SilkwebConfig(cleaner_model: str = 'ollama/reader-lm-v2', schema_model: str = 'ollama/qwen2.5-coder:14b', extraction_model: str = 'ollama/qwen2.5:14b', selector_model: str = 'ollama/qwen2.5-coder:14b', embedding_model: str = 'ollama/nomic-embed-text', vision_model: str | None = None, default_tier: str | int = 'auto', max_tier: int = 3, auto_escalate: bool = True, timeout: int = 30000, llm_timeout_ms: int = 120000, user_agent: str = 'Mozilla/5.0 (Windows NT 10.0; Win64; x64) AppleWebKit/537.36 (KHTML, like Gecko) Chrome/126.0.0.0 Safari/537.36', impersonate: str = 'chrome_124', headers: dict[str, str] = dict(), chunk_strategy: str = 'bm25', max_tokens_per_chunk: int = 8000, representation: str = 'auto', extraction_html_max_chars: int = 400000, extraction_prompt_body_max_chars: int = 100000, extraction_max_tokens: int = 8192, extraction_markdown_max_chars: int = 400000, include_provenance: bool = True, force_llm: bool = False, hydration_first: bool = True, hydration_subset: bool = True, hydration_max_chars: int = 80000, cache_enabled: bool = True, cache_backend: str = 'sqlite', cache_path: str = '~/.silkweb/cache', redis_url: str | None = None, http_cache_ttl: int = 3600, page_cache_ttl: int = 1800, selector_cache_ttl: int | None = None, proxies: list[str] = list(), proxy_rotation: str = 'on_failure', rate_limit_global: int | None = None, rate_limit_per_domain: int = 2, respect_robots: bool = True, max_retries: int = 3, retry_backoff: str = 'exponential', retry_backoff_base: int = 2, prefer_nodriver: bool = False, human_mouse: bool = False, human_typing: bool = False, captcha_solver: str | None = None, default_output_format: str = 'python', auto_detect_dataframe: bool = True, log_level: str = 'WARNING', log_format: str = 'text', metrics_port: int | None = None, telemetry_enabled: bool = False, replay_dir: str | None = None, extra: dict[str, Any] = dict())

get_config

get_config() -> SilkwebConfig
Source code in silkweb/config.py
def get_config() -> SilkwebConfig:
    return _CONFIG

configure

configure(**kwargs: Any) -> SilkwebConfig

Update global Silkweb configuration.

Known fields are set on :class:SilkwebConfig; unknown keys go into extra.

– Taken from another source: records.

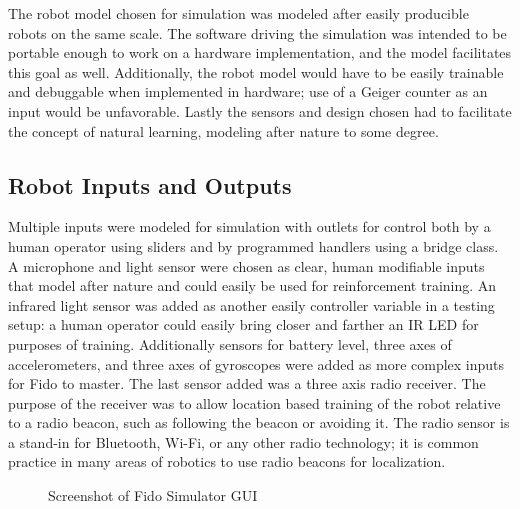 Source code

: The robot model chosen for simulation was modeled after easily producible robots on the same scale.  The software driving the simulation was intended to be portable enough to work on a hardware implementation, and the model facilitates this goal as well.  Additionally, the robot model would have to be easily trainable and debuggable when implemented in hardware; use of a Geiger counter as an input would be unfavorable.  Lastly the sensors and design chosen had to facilitate the concept of natural learning, modeling after nature to some degree.

\subsection{Robot Inputs and Outputs}

Multiple inputs were modeled for simulation with outlets for control both by a human operator using sliders and by programmed handlers using a bridge class.  A microphone and light sensor were chosen as clear, human modifiable inputs that model after nature and could easily be used for reinforcement training.  An infrared light sensor was added as another easily controller variable in a testing setup: a human operator could easily bring closer and farther an IR LED for purposes of training.   Additionally sensors for battery level, three axes of accelerometers, and three axes of gyroscopes were added as more complex inputs for Fido to master.  The last sensor added was a three axis radio receiver.  The purpose of the receiver was to allow location based training of the robot relative to a radio beacon, such as following the beacon or avoiding it.  The radio sensor is a stand-in for Bluetooth, Wi-Fi, or any other radio technology; it is common practice in many areas of robotics to use radio beacons for localization.

\begin{figure}
	\centering
	\caption{Screenshot of Fido Simulator GUI}
\end{figure}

When environment variable SILKWEB_STRICT_CONFIG is 1 / true / yes, unknown top-level keys raise :class:SilkwebConfigError instead of being stored in extra (helps catch typos like configure(timeouts=30)).

Source code in silkweb/config.py
def configure(**kwargs: Any) -> SilkwebConfig:
    """
    Update global Silkweb configuration.

    Known fields are set on :class:`SilkwebConfig`; unknown keys go into ``extra``.

    When environment variable ``SILKWEB_STRICT_CONFIG`` is ``1`` / ``true`` / ``yes``,
    unknown **top-level** keys raise :class:`SilkwebConfigError` instead of being stored
    in ``extra`` (helps catch typos like ``configure(timeouts=30)``).
    """
    strict = os.environ.get("SILKWEB_STRICT_CONFIG", "").strip().lower() in ("1", "true", "yes")
    for key, value in kwargs.items():
        if hasattr(_CONFIG, key):
            setattr(_CONFIG, key, value)
        else:
            if strict:
                raise SilkwebConfigError(
                    message=f"Unknown SilkwebConfig field {key!r}. "
                    f"Set SILKWEB_STRICT_CONFIG=0 or use `extra` via supported keys only.",
                    key=key,
                    value=value,
                )
            _CONFIG.extra[key] = value
    return _CONFIG